Saved entries
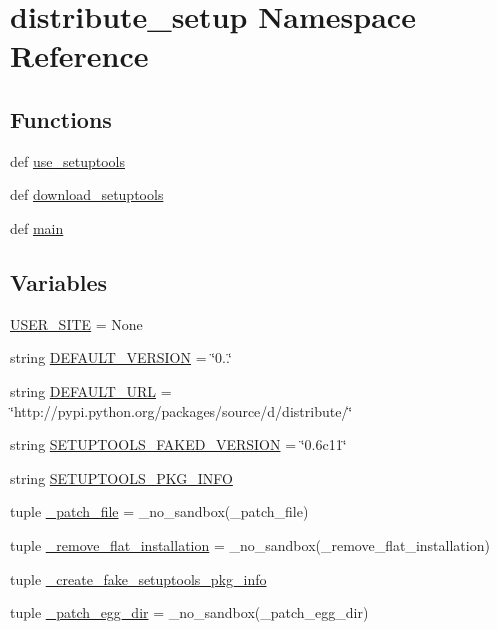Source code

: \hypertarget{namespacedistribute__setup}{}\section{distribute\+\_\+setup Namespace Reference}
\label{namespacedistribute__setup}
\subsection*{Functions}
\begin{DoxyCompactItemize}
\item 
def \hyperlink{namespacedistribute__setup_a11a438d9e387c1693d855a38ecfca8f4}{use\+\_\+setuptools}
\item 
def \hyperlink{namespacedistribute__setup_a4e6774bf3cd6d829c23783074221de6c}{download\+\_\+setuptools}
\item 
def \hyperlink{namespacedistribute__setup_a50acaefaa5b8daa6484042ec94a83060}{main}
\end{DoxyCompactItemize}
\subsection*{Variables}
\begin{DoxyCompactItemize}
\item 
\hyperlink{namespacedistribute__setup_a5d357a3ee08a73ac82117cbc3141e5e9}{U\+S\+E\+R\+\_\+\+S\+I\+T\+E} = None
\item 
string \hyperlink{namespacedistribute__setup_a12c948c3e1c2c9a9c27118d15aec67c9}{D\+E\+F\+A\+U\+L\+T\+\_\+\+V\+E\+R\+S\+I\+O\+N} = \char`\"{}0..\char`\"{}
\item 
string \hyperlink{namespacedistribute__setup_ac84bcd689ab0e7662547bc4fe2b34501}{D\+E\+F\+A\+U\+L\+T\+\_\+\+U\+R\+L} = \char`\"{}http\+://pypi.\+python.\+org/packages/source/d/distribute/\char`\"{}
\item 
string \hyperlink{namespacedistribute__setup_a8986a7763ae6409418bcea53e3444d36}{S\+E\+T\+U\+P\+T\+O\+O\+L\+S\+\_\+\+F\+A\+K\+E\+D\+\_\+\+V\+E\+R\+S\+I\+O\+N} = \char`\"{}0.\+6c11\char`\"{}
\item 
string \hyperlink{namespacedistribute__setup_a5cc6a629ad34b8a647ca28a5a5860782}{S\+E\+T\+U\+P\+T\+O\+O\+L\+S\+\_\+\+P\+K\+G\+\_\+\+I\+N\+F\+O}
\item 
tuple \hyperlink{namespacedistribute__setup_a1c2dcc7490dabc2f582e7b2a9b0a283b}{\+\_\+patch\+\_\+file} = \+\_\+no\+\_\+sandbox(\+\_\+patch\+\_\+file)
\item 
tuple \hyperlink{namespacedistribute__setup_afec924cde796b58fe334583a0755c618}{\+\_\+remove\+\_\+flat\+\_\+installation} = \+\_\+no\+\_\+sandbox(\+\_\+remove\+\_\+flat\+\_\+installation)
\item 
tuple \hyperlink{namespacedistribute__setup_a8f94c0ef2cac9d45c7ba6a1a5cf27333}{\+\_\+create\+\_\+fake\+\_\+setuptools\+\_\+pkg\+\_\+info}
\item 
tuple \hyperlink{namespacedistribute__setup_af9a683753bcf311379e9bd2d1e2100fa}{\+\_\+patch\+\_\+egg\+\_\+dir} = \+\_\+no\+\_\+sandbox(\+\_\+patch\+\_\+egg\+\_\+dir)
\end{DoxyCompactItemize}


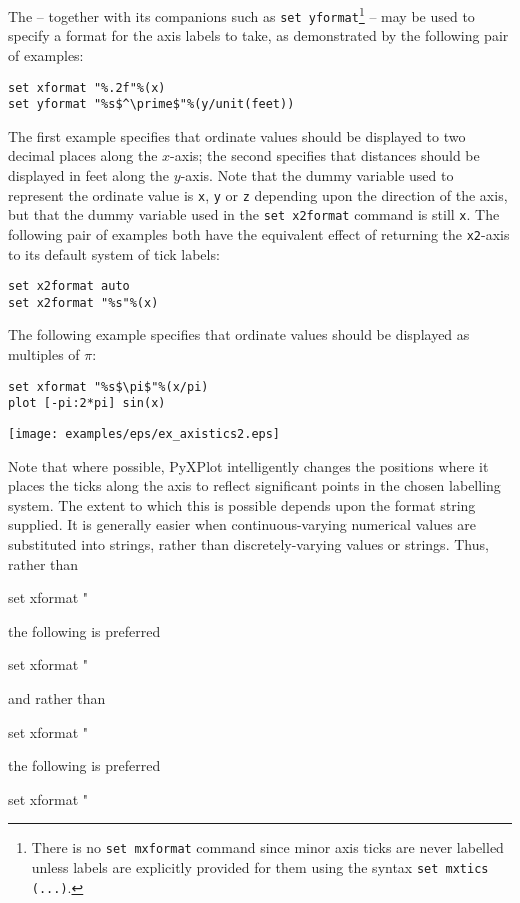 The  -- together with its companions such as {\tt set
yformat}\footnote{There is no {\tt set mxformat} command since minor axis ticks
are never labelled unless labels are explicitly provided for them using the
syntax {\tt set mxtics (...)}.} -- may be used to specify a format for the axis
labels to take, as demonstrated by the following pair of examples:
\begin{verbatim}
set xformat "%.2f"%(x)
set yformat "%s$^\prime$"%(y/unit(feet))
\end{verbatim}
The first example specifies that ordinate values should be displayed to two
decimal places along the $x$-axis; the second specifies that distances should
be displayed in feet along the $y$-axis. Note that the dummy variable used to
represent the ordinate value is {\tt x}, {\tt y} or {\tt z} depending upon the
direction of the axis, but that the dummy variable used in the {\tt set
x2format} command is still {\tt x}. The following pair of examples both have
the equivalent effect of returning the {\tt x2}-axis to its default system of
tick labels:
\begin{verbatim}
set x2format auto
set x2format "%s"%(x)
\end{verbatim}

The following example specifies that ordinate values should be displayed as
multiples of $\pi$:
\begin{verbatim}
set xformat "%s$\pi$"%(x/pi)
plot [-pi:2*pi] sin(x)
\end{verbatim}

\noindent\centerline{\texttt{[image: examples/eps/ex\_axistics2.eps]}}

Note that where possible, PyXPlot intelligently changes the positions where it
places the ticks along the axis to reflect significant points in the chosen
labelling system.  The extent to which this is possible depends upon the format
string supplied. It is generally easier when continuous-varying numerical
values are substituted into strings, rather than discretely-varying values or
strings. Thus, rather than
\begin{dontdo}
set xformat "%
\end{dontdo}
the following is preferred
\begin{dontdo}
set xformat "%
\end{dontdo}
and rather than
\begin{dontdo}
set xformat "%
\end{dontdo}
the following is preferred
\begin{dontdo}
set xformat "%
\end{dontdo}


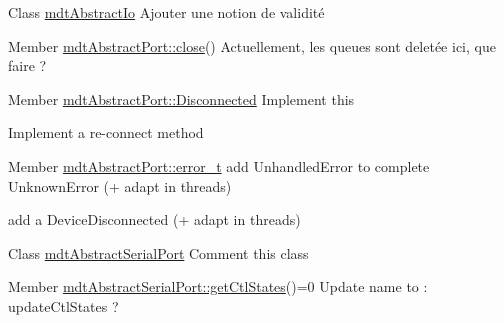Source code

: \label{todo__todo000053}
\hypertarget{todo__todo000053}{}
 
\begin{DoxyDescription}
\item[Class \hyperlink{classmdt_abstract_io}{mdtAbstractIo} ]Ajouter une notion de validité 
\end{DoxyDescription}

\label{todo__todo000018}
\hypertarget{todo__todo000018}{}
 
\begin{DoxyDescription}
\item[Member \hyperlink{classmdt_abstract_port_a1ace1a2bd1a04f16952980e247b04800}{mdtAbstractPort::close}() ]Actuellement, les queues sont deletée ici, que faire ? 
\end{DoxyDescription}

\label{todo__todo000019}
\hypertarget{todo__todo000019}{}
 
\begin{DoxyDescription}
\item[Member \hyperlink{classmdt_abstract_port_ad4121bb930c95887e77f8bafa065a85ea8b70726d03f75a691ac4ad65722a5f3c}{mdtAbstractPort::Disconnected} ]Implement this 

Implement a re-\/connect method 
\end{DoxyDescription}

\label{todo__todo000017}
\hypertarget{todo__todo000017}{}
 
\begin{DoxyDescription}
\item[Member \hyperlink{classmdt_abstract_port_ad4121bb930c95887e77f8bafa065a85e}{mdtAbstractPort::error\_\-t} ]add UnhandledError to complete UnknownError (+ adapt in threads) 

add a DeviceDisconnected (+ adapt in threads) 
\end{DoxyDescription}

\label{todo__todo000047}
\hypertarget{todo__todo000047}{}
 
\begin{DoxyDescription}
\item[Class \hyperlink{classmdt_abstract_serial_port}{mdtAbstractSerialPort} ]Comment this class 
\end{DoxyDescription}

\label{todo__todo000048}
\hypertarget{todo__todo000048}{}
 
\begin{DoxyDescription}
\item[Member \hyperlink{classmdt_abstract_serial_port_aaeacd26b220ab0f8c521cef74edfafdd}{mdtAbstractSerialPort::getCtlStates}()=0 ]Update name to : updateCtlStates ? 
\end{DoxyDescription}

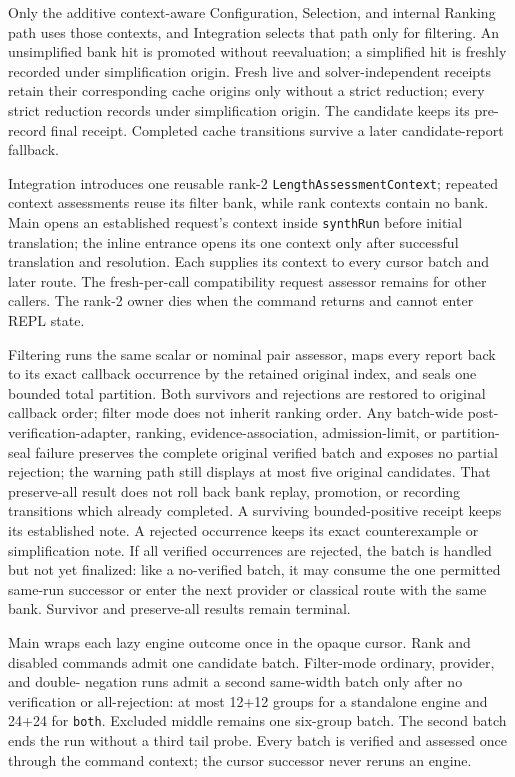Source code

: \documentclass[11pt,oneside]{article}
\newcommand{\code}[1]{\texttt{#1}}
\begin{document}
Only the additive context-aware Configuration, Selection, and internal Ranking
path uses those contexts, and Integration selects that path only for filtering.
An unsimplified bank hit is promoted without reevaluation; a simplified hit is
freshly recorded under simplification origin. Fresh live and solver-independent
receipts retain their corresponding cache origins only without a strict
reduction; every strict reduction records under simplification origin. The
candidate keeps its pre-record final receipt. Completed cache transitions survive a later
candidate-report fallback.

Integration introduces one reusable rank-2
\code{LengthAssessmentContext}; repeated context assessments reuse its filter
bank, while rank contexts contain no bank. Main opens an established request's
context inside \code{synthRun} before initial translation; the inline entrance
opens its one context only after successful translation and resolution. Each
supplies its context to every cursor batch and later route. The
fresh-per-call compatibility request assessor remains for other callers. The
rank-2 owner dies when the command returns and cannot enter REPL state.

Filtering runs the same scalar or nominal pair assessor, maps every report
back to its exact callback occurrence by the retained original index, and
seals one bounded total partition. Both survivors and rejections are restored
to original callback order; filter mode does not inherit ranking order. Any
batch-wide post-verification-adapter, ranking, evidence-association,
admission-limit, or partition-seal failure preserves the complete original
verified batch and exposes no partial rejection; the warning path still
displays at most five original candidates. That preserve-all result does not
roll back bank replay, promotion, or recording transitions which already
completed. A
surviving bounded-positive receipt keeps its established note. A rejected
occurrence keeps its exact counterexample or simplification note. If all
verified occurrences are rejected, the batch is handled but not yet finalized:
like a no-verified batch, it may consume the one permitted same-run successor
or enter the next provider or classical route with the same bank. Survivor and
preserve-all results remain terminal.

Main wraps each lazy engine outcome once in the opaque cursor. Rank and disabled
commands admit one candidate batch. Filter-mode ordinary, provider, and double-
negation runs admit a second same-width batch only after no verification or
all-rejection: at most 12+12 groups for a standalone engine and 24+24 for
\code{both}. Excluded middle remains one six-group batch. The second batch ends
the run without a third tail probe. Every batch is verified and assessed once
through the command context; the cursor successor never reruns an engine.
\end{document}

Exercise instructions -> Tally the lines above that include "yformat", and reply with only the tally.

Solved problem -> 2